What's more important to note, he says, is the lineage and influences on artists and filmmakers. "Experimental cinema in India follows a specific lineage that includes the looming figure of Mani Kaul and Kumar Shahani. Here, one might include Avikunthak, Kabir Mohanty, Shumona Goel, Shambhavi Kaul and, even Nikhil Chopra. Then, there is a whole swathe of video-artists and filmmakers working in the country who are solely influenced by Western video art, such as the works of Bill Viola. Both lines are as credible as each other," he says.
Shaina Anand
The artist film
"We tend to think that an artist cannot be a designer or a filmmaker and vice-versa. But, our perception of the term 'artist' is changing now thanks to the use of software and digital media," says Natasha Jeyasingh, who runs an arts initiative, Carpe Arte, an outreach partner with MAMI this year. The distinction between filmmakers and artists who make films, she adds, is one of intent. The works of video-artists are usually collectable as limited editions.

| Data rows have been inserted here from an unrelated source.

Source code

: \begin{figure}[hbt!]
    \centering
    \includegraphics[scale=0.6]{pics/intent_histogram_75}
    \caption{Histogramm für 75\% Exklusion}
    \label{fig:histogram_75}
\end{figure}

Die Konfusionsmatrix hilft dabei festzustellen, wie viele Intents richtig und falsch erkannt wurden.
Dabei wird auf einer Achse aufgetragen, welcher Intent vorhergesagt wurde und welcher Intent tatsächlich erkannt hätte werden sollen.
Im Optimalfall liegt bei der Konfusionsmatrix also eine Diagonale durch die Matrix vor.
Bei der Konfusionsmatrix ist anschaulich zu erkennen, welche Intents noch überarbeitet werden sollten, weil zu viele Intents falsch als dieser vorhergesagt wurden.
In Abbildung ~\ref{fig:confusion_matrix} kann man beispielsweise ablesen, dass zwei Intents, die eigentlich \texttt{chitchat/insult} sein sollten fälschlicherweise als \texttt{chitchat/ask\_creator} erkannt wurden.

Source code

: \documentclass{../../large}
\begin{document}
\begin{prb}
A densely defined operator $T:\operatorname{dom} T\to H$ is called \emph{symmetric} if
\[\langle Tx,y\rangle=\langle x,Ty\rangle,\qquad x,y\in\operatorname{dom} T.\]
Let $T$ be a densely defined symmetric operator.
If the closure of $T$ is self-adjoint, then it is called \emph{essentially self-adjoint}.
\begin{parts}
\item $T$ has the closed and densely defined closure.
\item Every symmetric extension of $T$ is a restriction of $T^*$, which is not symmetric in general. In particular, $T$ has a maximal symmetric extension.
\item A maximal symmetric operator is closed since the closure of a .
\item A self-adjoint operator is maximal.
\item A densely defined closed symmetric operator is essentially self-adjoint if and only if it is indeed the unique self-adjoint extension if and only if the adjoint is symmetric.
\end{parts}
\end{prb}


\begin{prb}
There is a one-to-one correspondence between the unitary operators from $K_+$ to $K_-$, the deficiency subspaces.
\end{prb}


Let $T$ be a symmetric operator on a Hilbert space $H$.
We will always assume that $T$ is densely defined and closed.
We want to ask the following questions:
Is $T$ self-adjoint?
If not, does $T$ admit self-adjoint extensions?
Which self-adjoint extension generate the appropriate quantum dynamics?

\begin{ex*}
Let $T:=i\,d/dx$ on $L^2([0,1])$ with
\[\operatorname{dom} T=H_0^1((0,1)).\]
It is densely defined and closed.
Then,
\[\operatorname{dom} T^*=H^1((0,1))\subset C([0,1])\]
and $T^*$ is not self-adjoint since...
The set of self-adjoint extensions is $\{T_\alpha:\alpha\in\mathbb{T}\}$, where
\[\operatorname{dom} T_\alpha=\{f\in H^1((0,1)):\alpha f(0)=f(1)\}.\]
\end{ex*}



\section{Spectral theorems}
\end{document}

The New Medium section, this time, is themed around found and archival footage, and has Anand's curation of experimental films and 'artist films'. Anand is co-founder of artist collective, CAMP, based out of Chuim, that routinely uses film for radical art practices. One of their films, From Gulf to Gulf to Gulf, was a result of four years of dialogue between CAMP and a group of sailors from Kutch. The film takes us through actual crossings on sea, and is shot by the sailors across many video formats. It's now screening at MAMI, and was previously shown at the Museum of Modern Art, New York, Shanghai Biennale, and documenta 14. Anand calls it an 'artist film', like the Fukushima Trilogy; it's neither experimental arthouse nor mainstream. "Artist films think more about the process by using video in extremely explosive yet supple ways," she says.
Chatterjee says that a number of applications from art students these days shows a rise in interest in the moving image.
Accessibility to filmmaking, unfortunately, has got coupled with lack of training in the form for aspiring artists, which means a lot of mediocrity has come into the scene. While it's up to film festivals and galleries to be more discerning, the inevitable question of 'What is art?' will continue to prevail.